• [Task description] Keep only the lines of the data below that contain "elements", and copy them.

Records contained in a dataset:
┏━━

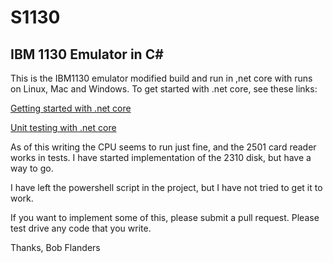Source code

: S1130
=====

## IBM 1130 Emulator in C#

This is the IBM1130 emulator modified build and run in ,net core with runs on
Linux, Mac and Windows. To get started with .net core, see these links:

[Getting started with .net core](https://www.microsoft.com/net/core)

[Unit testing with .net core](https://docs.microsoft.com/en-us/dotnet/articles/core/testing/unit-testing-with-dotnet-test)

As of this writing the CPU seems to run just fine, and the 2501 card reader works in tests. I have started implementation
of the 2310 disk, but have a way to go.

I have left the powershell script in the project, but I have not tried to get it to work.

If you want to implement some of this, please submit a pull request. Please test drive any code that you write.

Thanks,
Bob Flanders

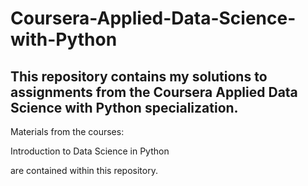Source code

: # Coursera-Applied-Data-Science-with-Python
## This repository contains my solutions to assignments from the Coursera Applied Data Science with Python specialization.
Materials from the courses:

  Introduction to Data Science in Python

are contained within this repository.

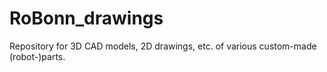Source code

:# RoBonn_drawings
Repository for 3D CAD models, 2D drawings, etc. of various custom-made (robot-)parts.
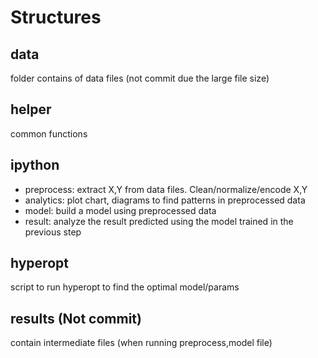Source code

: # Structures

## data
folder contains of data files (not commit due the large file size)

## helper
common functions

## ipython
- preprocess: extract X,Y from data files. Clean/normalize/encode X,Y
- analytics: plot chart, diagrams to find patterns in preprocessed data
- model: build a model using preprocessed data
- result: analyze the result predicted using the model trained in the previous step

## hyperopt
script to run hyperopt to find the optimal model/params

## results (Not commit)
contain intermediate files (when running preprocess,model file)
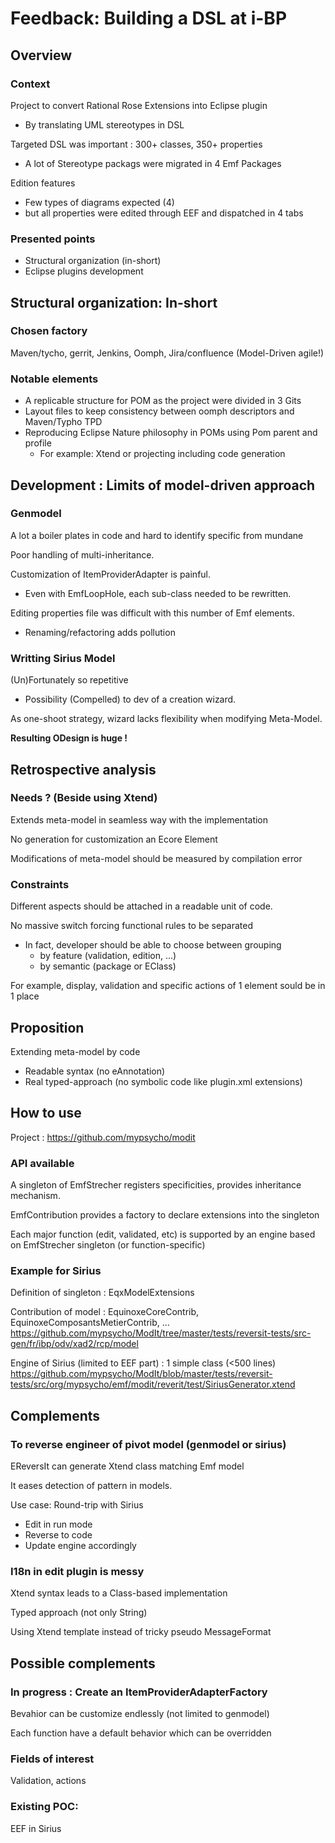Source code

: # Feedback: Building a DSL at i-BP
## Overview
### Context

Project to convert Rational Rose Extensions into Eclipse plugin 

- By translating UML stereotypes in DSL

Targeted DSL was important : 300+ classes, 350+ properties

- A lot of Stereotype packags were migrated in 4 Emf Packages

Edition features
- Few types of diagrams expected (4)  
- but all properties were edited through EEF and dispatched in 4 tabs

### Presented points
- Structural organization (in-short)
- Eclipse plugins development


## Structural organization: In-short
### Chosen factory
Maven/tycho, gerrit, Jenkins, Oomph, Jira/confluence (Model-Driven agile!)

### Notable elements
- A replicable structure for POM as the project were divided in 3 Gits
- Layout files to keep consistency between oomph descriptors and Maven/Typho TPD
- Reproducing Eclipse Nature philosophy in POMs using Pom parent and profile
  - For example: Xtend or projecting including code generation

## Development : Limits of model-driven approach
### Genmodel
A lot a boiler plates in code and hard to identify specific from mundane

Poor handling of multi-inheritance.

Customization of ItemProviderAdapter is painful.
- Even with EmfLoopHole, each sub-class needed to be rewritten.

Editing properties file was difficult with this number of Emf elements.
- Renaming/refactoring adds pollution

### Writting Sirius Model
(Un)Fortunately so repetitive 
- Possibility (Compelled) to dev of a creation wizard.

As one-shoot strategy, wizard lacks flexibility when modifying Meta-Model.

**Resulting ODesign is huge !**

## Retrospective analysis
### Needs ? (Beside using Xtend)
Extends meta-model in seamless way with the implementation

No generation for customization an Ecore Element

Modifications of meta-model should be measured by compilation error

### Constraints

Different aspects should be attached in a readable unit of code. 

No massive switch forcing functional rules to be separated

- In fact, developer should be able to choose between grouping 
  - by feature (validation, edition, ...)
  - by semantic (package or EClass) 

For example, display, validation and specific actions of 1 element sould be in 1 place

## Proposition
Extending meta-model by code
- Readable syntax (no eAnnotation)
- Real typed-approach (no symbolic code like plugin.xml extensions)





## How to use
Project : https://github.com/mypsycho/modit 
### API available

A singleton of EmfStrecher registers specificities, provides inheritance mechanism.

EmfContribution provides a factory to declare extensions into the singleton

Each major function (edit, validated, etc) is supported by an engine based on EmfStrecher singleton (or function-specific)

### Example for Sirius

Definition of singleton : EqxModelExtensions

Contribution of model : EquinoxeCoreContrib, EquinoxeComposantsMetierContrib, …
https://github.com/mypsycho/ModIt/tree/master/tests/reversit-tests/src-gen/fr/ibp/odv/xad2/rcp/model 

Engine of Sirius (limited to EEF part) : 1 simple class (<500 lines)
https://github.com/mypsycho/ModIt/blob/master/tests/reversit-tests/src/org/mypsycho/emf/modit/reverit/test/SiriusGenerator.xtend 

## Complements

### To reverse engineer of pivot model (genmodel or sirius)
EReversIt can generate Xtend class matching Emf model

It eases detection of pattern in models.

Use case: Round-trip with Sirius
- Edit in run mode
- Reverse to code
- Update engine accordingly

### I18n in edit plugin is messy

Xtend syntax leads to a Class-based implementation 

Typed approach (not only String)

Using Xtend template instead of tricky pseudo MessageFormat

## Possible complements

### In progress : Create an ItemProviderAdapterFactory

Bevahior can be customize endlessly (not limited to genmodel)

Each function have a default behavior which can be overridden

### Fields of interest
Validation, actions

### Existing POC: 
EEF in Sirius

┗━━
┏━━

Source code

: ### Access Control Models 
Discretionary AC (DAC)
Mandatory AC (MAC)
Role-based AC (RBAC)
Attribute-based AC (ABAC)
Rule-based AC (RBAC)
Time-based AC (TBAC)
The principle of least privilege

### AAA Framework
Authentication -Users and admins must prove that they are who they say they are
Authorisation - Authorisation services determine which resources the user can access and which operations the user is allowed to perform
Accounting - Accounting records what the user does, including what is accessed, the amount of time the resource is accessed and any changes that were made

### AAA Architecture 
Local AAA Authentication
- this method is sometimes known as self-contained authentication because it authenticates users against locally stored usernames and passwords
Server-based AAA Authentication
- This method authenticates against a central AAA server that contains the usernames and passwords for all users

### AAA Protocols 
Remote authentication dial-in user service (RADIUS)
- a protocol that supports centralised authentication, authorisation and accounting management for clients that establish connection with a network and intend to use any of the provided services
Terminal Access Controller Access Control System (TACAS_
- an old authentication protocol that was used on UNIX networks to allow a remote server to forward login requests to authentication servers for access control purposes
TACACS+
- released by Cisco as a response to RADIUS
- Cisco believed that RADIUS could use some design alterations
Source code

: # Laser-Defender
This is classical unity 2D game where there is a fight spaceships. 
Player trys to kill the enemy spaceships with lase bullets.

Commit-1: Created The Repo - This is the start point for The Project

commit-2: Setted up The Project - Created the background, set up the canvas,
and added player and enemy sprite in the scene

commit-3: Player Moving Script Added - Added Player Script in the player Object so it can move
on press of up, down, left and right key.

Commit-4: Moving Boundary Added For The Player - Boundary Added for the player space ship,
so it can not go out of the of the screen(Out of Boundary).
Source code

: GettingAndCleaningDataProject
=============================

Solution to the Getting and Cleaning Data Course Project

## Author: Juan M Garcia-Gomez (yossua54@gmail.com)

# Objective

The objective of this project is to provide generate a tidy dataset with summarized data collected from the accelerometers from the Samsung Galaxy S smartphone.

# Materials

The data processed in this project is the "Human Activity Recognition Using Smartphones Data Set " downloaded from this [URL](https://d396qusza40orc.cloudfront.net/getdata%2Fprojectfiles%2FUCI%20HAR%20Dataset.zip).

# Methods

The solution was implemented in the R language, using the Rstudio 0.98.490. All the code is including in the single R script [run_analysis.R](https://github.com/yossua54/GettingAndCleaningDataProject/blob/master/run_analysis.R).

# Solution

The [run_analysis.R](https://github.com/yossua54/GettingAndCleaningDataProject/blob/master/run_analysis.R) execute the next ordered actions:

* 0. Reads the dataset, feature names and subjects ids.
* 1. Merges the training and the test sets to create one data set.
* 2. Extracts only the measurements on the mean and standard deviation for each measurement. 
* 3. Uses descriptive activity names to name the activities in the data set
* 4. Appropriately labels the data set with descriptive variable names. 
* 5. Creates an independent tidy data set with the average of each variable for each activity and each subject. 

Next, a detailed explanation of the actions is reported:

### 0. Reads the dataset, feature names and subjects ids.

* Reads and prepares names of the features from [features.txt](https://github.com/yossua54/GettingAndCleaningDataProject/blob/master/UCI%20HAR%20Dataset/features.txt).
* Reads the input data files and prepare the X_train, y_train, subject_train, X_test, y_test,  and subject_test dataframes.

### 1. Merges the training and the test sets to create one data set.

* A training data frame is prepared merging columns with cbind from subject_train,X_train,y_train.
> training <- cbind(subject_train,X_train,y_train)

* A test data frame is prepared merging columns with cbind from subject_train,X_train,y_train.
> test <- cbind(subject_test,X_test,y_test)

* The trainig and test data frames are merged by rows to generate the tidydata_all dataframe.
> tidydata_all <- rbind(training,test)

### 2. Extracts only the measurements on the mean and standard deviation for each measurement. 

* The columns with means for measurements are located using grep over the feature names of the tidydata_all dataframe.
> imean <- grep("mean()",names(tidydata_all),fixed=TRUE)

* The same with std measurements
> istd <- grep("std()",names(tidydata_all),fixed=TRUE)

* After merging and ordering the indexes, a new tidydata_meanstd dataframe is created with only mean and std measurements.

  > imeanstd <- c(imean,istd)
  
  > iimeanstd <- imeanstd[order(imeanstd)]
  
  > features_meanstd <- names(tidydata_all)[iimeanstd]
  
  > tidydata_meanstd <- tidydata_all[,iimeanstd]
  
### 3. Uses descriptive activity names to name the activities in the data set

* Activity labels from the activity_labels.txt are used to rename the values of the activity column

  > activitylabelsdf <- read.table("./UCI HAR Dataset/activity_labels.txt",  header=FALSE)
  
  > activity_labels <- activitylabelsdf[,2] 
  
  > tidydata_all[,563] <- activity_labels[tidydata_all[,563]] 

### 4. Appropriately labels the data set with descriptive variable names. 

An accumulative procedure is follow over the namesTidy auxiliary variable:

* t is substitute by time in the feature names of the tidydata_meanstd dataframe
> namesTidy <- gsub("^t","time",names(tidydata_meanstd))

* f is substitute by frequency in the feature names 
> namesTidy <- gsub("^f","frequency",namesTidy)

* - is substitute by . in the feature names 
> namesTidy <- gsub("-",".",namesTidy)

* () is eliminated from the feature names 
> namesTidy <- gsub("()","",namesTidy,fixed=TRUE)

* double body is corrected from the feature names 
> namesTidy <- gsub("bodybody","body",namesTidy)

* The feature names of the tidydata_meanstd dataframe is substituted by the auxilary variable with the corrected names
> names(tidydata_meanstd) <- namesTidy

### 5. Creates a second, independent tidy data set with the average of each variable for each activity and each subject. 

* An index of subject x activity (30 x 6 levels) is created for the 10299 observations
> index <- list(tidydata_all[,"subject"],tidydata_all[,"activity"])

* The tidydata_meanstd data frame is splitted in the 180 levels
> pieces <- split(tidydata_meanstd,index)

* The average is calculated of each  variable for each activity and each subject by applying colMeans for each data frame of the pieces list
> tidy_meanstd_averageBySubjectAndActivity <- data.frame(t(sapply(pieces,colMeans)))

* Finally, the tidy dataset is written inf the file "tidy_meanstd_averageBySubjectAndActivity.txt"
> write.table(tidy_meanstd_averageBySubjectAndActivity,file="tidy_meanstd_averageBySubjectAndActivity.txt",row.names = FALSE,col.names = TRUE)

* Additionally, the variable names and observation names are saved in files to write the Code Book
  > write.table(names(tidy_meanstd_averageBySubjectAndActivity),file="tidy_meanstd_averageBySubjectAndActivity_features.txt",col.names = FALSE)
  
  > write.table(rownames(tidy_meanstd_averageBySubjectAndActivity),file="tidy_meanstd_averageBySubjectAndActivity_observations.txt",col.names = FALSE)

┗━━
┏━━

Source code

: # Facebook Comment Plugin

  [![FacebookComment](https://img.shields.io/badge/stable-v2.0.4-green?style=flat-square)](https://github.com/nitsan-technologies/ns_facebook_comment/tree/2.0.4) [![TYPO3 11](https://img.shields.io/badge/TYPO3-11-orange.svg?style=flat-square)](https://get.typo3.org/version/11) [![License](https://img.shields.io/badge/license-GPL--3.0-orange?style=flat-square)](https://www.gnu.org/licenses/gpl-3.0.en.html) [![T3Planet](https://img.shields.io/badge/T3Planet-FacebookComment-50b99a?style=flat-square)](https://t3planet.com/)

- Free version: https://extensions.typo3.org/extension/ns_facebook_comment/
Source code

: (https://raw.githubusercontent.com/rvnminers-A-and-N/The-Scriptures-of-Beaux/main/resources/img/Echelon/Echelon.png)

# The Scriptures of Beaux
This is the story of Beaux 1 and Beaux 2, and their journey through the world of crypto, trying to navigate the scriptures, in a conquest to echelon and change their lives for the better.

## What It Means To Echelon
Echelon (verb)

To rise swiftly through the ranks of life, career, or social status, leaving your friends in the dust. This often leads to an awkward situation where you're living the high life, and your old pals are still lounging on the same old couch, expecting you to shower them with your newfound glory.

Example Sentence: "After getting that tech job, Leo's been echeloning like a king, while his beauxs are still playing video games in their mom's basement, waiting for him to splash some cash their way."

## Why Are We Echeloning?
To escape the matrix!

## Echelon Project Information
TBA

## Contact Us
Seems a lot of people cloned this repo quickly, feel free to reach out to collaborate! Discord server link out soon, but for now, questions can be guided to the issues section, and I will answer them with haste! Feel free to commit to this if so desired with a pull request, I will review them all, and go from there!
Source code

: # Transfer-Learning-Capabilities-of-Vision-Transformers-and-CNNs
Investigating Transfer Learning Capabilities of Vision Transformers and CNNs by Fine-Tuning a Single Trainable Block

┗━━

• [Task response]
### Notable elements
Editing properties file was difficult with this number of Emf elements.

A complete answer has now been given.